"Did Shakespeare Have Syphilis?"
by
Jeffrey Brown and Jason Kane
January 25th, 2013
PBS NewsHour
Writing a book is "a horrible, exhausting struggle, like a long bout of some painful illness," George Orwell once said. The literary giant behind "1984" and "Animal Farm" was comparing his life's work to the many illnesses that plagued him from childhood to death.
And though William Shakespeare, Herman Melville and Emily Bronte may not have tied their creativity to poor health quite so explicitly, there's plenty of evidence that disease -- everything from tuberculosis to syphilis and mercury poisoning -- profoundly impacted works like "Moby Dick," "Wuthering Heights" and "Hamlet."
In a new book, "Shakespeare's Tremor and Orwell's Cough: The Medical Lives of Famous Writers," Dr.

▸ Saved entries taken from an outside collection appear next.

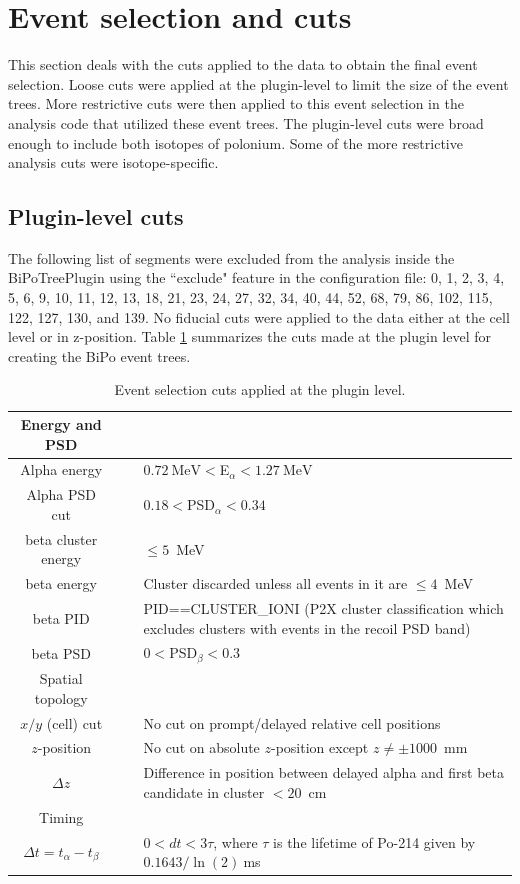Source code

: \section{Event selection and cuts\label{sec:cuts}}
This section deals with the cuts applied to the data to obtain the final event selection. Loose cuts were applied at the plugin-level to limit the size of the event trees. More restrictive cuts were then applied to this event selection in the analysis code that utilized these event trees. The plugin-level cuts were broad enough to include both isotopes of polonium. Some of the more restrictive analysis cuts were isotope-specific.
\subsection{Plugin-level cuts}
The following list of segments were excluded from the analysis inside the BiPoTreePlugin using the ``exclude" feature in the configuration file: 0, 1, 2, 3, 4, 5, 6, 9, 10, 11, 12, 13, 18, 21, 23, 24, 27, 32, 34, 40, 44, 52, 68, 79, 86, 102, 115, 122, 127, 130, and 139. No fiducial cuts were applied to the data either at the cell level or in z-position.
Table \ref{tab:plugincuts} summarizes the cuts made at the plugin level for creating the BiPo event trees.
\begin{table}
\begin{center}
\caption{\label{tab:plugincuts}Event selection cuts applied at the plugin level.}
\begin{tabular}[ht]{c c p{10.5cm}}\hline
Energy and PSD&~&~\\\hline\hline
Alpha energy &\vline& $0.72~\textrm{MeV}<$E$_{\alpha}<1.27~\textrm{MeV}$\\
Alpha PSD cut& \vline&$0.18<$PSD$_{\alpha}<0.34$\\
beta cluster energy &\vline& $\leq 5$~MeV\\
beta energy & \vline&Cluster discarded unless all events in it are $\leq 4$~MeV\\
beta PID & \vline&PID==CLUSTER\_IONI (P2X cluster classification which excludes clusters with events in the recoil PSD band)\\
beta PSD & \vline&$0<$PSD$_{\beta}<0.3$\\\hline
Spatial topology&~&~\\\hline\hline
$x/y$ (cell) cut &\vline& No cut on prompt/delayed relative cell positions\\
$z$-position&\vline& No cut on absolute $z$-position except $z\neq \pm1000$~mm\\
$\Delta z$&\vline&Difference in position between delayed alpha and first beta candidate in cluster $<20$~cm\\\hline
Timing&~&~\\\hline\hline
$\Delta t=t_{\alpha}-t_{\beta}$&\vline &$0< dt < 3\tau$, where $\tau$ is the lifetime of Po-214 given by $0.1643/\ln{(2)}~$ms\\\hline

\end{tabular}
\end{center}
\end{table}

John J. Ross of Boston's Brigham and Women's Hospital looks at how disease and mood disorder may have infected the lives, creativity and words of some of the world's most beloved authors.

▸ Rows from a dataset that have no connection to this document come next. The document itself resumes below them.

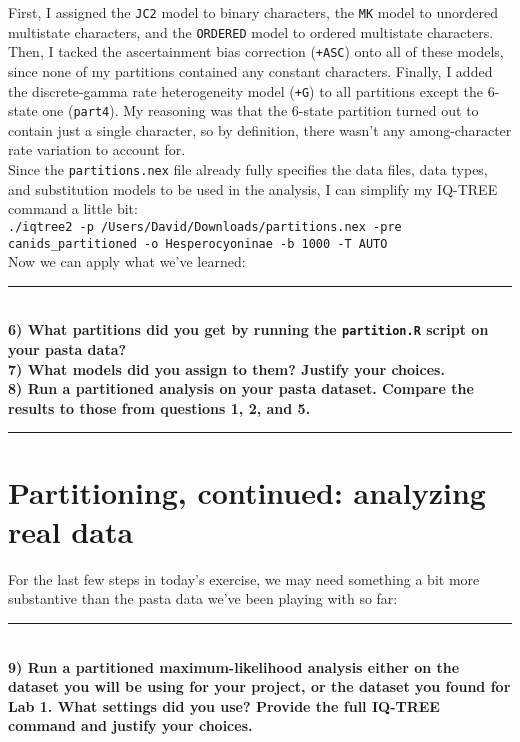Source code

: \documentclass[12pt]{article}
\begin{document}
\noindent First, I assigned the \texttt{JC2} model to binary characters, the \texttt{MK} model to unordered multistate characters, and the \texttt{ORDERED} model to ordered multistate characters. Then, I tacked the ascertainment bias correction (\texttt{+ASC}) onto all of these models, since none of my partitions contained any constant characters. Finally, I added the discrete-gamma rate heterogeneity model (\texttt{+G}) to all partitions except the 6-state one (\texttt{part4}). My reasoning was that the 6-state partition turned out to contain just a single character, so by definition, there wasn't any among-character rate variation to account for. \\

\noindent Since the \texttt{partitions.nex} file already fully specifies the data files, data types, and substitution models to be used in the analysis, I can simplify my IQ-TREE command a little bit: \\

\texttt{./iqtree2 -p /Users/David/Downloads/partitions.nex -pre canids\_partitioned -o Hesperocyoninae -b 1000 -T AUTO} \\

\noindent Now we can apply what we've learned: \\

\hrule
\ \\[1ex]
\textbf{6) What partitions did you get by running the \texttt{partition.R} script on your pasta data?} \\

\noindent\textbf{7) What models did you assign to them? Justify your choices.} \\

\noindent\textbf{8) Run a partitioned analysis on your pasta dataset. Compare the results to those from questions 1, 2, and 5.} \\
\hrule

\section*{Partitioning, continued: analyzing real data}

\noindent For the last few steps in today's exercise, we may need something a bit more substantive than the pasta data we've been playing with so far: \\

\hrule
\ \\[1ex]
\textbf{9) Run a partitioned maximum-likelihood analysis either on the dataset you will be using for your project, or the dataset you found for Lab 1. What settings did you use? Provide the full IQ-TREE command and justify your choices.} \\
\end{document}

Ross recently sat down with Jeffrey Brown to discuss the book, including what Shakespeare's handwriting might reveal about syphilis, how the Brontë family's fatal collision with a Victorian plague made an appearance in "Jane Eyre," and old medical practices like the use of "mummy," or ground-up human flesh and bone. They also explore why readers today should even care about these old illnesses -- especially when many of them could be treated so much more effectively today. Watch the full interview above.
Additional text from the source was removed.